• [EXERCISE]:
A complete answer includes every line below with the word "componentDidMount".

• [SUPPLIED RECORDS]:

[Start of section]

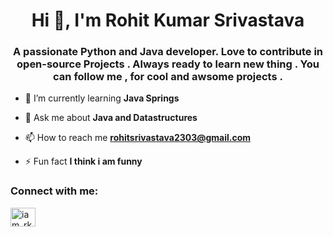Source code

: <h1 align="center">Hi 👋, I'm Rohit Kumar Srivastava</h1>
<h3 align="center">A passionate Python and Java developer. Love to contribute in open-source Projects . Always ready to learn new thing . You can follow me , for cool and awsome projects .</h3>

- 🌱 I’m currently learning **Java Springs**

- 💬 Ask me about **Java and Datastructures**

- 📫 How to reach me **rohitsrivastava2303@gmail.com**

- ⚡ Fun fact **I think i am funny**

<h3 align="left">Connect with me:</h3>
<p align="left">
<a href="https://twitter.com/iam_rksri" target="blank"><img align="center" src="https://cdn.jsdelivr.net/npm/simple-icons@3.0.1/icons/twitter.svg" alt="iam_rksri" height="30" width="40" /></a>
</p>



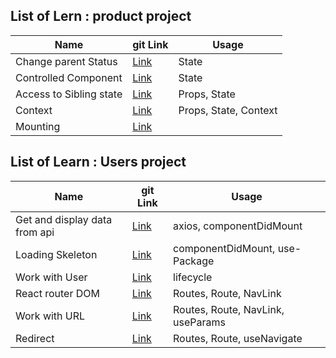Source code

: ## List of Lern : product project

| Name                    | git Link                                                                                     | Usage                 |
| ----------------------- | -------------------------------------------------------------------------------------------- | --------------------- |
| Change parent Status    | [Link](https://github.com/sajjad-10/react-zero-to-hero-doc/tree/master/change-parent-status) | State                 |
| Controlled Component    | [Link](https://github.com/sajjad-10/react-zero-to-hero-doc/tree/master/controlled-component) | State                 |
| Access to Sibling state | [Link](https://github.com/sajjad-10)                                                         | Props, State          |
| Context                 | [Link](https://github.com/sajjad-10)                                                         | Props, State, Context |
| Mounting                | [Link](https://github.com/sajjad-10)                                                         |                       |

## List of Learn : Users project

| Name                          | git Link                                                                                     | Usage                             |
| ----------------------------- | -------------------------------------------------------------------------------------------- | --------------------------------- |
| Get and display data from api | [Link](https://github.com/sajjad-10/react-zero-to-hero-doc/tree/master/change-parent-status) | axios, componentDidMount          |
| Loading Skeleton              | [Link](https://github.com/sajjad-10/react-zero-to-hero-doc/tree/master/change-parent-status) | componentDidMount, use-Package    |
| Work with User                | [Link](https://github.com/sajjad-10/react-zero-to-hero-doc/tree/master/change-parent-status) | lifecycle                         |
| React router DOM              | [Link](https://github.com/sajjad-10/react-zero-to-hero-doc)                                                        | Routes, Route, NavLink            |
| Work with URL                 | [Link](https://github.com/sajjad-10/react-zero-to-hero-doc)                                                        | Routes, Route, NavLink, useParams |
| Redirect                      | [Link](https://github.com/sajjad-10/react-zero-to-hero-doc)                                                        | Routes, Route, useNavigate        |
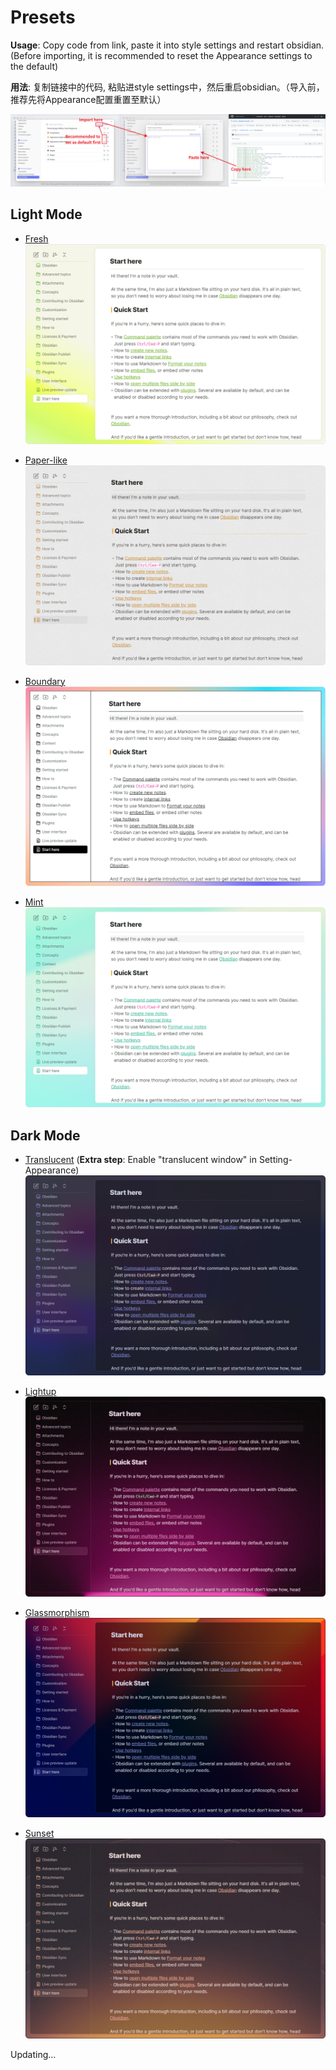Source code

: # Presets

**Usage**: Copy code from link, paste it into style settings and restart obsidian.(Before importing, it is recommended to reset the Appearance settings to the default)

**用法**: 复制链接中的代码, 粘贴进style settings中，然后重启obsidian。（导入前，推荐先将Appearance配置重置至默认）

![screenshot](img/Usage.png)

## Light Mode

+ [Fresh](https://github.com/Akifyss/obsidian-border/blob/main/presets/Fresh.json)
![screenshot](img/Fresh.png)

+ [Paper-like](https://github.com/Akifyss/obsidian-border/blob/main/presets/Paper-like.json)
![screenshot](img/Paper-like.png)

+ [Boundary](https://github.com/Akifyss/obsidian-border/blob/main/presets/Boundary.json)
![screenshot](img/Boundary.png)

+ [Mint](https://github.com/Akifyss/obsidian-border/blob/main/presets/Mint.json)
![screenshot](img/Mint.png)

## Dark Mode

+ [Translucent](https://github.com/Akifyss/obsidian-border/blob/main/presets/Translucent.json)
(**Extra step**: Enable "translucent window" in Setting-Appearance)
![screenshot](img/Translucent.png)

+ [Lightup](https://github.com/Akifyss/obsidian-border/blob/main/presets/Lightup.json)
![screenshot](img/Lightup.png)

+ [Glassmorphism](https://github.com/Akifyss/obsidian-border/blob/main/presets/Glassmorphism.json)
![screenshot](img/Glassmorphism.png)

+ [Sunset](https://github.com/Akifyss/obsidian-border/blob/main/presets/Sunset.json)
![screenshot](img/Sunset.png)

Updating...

[End of section]

• [ANSWER SECTION]:
| Get and display data from api | [Link](https://github.com/sajjad-10/react-zero-to-hero-doc/tree/master/change-parent-status) | axios, componentDidMount          |
| Loading Skeleton              | [Link](https://github.com/sajjad-10/react-zero-to-hero-doc/tree/master/change-parent-status) | componentDidMount, use-Package    |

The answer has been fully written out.